Dinasti Al-Banditiyah


Oleh: Khairil Miswar 

Bireuen, 30 Juni 2012

Mendengar istilah Dinasti pikiran kita lebih tertuju kepada kerajaan-kerajaan yang tumbuh dan berkembang di daratan Cina, seperti Dinasti Ming, Dinasti Qing, Dinasti Yuan, dll. Hal ini disebabkan karena dalam tulisan-tulisan sejarah berbahasa Indonesia untuk menyebut kerajaan-kerajaan di Cina sering dipakai istilah Dinasti yang rajanya dikenal dengan sebutan Kaisar. Meskipun jika merujuk dalam catatan sejarah istilah Kaisar itupun bukanlah istilah yang lahir di Cina melainkan istilah yang muncul di negeri Romawi kuno ketika dipimpin oleh seorang raja yang masyhur ketika itu – Julius Caesar. Kata dinasti, jika dirujuk dalam beberapa kamus sering diartikan sebagai keturunan, kerabat atau keluarga raja. 

Sebenarnya penyebutan Dinasti juga sering kita dapati dalam penulisan sejarah Islam dan juga sejarah-sejarah lainnya. Ada sebagian buku sejarah yang menggunakan istilah Dinasti untuk menyebut sebuah pemerintahan, ada juga yang memakai istilah kerajaan dan daulah. Namun dalam penulisan sejarah Islam pada umumnya sering digunakan istilah Daulah, seperti Daulah Umayyah, Daulah Abbasiyah, Daulah Turki Utsmani, dll. 

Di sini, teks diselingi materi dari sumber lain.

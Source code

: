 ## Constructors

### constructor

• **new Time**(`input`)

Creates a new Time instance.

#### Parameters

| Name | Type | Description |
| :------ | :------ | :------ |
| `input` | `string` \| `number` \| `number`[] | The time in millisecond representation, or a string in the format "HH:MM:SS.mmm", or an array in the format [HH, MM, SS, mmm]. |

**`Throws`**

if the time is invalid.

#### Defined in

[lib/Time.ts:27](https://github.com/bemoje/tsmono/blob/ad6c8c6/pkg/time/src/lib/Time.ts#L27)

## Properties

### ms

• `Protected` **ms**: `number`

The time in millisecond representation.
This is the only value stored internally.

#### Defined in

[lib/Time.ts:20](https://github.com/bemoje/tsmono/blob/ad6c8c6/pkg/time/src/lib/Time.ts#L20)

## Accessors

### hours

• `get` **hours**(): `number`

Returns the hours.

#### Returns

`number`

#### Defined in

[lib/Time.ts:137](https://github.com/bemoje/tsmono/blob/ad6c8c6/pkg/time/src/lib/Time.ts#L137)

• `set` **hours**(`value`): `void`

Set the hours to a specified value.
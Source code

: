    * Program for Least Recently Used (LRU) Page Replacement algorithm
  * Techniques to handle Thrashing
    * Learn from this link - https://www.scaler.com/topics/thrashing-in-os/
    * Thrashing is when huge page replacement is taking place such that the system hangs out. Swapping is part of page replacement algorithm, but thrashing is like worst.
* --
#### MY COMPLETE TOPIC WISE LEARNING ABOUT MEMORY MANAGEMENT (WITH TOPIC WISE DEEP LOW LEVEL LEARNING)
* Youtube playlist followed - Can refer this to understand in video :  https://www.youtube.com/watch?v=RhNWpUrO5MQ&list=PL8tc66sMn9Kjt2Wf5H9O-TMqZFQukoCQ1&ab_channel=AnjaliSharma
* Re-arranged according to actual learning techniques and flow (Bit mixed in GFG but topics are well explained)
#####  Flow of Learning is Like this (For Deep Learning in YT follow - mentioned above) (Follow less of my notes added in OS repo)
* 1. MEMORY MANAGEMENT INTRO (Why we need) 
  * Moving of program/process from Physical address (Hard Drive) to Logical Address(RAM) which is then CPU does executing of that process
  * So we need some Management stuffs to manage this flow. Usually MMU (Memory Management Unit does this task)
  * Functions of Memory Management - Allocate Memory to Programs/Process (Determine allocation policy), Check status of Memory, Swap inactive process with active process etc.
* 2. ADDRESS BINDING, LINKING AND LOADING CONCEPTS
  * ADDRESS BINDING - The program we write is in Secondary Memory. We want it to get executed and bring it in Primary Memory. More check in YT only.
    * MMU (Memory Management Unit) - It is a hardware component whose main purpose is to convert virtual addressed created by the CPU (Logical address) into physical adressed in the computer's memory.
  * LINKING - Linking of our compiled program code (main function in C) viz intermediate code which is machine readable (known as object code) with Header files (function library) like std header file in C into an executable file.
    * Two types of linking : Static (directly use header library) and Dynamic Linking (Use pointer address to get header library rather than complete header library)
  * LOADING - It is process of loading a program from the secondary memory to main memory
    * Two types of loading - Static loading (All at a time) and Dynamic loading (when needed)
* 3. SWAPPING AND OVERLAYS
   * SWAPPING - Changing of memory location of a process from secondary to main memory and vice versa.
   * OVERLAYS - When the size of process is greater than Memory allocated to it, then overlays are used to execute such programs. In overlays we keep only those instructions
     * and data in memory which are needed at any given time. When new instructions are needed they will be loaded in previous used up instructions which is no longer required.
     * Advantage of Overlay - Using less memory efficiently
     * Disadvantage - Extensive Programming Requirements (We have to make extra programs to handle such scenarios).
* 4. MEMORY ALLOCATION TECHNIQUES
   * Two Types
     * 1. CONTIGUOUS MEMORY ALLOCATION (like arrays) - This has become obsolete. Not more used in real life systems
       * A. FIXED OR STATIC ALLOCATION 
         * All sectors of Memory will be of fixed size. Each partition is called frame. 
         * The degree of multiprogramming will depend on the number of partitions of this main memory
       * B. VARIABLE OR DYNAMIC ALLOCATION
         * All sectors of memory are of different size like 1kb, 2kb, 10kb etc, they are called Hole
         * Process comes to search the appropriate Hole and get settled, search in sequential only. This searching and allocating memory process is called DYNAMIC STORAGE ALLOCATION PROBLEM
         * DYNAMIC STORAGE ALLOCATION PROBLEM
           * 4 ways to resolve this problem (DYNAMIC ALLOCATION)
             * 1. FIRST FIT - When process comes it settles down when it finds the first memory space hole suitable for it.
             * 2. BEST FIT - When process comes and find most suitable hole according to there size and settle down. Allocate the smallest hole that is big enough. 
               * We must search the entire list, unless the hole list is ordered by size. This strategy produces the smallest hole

Namun dalam tulisan singkat ini, penulis tak hendak membahas dinasti-dinasti tersebut di atas. Penjelasan singkat tersebut hanyalah untuk memberi penjelasan sederhana tentang pengertian Dinasti secara umum agar tidak terjadi kekaburan ketika membaca tulisan ini.

Istilah Al Banditiyah sebenarnya tidak ada dalam kamus, baik kamus berbahasa Indonesia maupun kamus ‘Arab. Penggunaan kata Al Banditiyah hanyalah sebagai istilah saja dengan maksud penisbahan kepada orang-orang yang berperilaku seperti bandit. Ketika kata-kata “bandit” disebut kita pasti teringat kepada aktor-aktor jahat yang ada di film-film. Istilah bandit memiliki makna yang negatif karena perannya yang terkesan bengis dan buruk. Istilah “Bandit” itu sendiri berasal dari bahasa latin yakni bandere artinya brigand, perampok, perusak atau pelanggar hukum diluar perlindungan hukum (Suhartono ;2008).

Aksi Bandit di Aceh

Salah satu tragedi mencengangkan yang masih hangat di bicarakan di warung – warung kopi saat ini adalah aksi pemukulan terhadap mantan Gubernur Aceh, Irwandi Yusuf, yang menurut Thamren Ananda dilakukan oleh Satgas Partai Aceh di luar Gedung DPRA (Atjehlink, 25/06/12). Dikabarkan juga bahwa aksi pemukulan ini terjadi ketika Irwandi baru saja selesai menghadiri acara Pelantikan Gubernur dan Wakil Gubernur baru yang di usung oleh Partai Aceh yaitu Zaini Abdullah dan Muzakkir Manaf (Zikir), akibat pemukulan tersebut Irwandi mengalami lebam di bawah mata dan kaca matanya juga pecah.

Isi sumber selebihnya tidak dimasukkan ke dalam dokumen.